_WHAT TO PRODUCE:_ Show every line of the records below that contains the word "School".

*** DATASET RECORDS ***

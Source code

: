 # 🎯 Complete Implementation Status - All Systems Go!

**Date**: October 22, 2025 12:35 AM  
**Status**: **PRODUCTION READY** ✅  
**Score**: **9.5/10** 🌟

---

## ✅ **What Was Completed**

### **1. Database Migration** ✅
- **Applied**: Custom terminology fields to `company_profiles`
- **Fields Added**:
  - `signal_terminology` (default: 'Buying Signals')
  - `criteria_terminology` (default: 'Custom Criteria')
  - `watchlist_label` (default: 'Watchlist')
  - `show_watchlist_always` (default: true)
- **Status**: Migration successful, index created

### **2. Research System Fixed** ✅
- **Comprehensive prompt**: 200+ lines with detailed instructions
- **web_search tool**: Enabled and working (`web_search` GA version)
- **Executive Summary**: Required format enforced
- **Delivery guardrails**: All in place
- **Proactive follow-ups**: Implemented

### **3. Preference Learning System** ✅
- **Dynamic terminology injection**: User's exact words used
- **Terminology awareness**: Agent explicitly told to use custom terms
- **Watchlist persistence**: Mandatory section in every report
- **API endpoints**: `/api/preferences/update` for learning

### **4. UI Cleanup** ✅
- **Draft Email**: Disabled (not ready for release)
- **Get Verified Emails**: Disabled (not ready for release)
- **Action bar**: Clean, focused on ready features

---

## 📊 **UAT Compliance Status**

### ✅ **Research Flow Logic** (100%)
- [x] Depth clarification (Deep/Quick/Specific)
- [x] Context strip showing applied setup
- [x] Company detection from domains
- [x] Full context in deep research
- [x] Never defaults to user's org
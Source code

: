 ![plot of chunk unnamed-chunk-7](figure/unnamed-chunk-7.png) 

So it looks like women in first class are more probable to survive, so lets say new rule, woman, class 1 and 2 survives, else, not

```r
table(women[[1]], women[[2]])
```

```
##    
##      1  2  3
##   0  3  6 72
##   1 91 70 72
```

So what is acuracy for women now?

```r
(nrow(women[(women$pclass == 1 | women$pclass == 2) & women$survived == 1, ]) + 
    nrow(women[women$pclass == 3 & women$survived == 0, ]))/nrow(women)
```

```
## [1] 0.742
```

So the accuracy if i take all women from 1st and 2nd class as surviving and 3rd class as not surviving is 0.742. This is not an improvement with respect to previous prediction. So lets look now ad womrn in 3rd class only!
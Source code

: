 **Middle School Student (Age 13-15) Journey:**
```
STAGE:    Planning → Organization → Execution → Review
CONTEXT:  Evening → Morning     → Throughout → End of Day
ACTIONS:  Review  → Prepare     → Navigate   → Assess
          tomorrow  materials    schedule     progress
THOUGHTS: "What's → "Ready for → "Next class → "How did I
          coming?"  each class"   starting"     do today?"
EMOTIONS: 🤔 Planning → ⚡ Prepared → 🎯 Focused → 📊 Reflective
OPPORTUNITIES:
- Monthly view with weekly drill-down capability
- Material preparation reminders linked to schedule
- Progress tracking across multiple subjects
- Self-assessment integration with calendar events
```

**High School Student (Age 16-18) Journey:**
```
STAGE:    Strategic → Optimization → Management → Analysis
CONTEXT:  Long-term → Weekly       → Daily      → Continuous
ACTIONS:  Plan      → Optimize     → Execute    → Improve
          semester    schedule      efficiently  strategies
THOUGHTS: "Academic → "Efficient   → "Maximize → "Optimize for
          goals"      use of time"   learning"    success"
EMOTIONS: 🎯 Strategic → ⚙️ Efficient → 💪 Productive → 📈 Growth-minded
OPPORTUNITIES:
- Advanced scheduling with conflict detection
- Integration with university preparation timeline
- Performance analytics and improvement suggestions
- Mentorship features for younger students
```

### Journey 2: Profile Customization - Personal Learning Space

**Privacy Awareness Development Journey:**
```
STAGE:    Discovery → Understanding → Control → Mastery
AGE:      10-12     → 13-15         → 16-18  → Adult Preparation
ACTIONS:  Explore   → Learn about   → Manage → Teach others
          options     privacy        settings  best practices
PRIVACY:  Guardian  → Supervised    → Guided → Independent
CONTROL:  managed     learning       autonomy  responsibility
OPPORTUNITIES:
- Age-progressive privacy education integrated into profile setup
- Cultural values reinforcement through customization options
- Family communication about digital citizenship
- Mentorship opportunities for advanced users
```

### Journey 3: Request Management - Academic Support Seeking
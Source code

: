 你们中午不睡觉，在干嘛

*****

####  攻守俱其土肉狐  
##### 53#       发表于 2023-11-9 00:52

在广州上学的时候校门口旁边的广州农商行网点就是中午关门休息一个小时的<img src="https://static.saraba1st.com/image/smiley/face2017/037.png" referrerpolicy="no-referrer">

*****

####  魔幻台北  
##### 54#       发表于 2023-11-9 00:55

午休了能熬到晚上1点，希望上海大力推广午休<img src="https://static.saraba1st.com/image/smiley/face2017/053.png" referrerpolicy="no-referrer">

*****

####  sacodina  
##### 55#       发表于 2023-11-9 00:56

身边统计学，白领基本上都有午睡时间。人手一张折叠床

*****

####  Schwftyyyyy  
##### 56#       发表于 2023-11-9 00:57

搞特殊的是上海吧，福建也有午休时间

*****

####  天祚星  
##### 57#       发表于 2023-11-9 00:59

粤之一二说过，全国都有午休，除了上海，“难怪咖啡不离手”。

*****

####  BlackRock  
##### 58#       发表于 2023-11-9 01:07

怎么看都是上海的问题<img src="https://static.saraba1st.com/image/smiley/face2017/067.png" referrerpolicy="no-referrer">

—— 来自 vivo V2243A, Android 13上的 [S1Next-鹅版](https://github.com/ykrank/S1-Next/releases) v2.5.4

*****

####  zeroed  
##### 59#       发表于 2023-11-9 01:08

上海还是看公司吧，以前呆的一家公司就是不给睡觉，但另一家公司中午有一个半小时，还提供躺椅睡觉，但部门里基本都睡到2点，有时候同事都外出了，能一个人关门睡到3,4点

*** End of DATASET RECORDS ***

_REPLY:_
: **Middle School Student (Age 13-15) Journey:**
**High School Student (Age 16-18) Journey:**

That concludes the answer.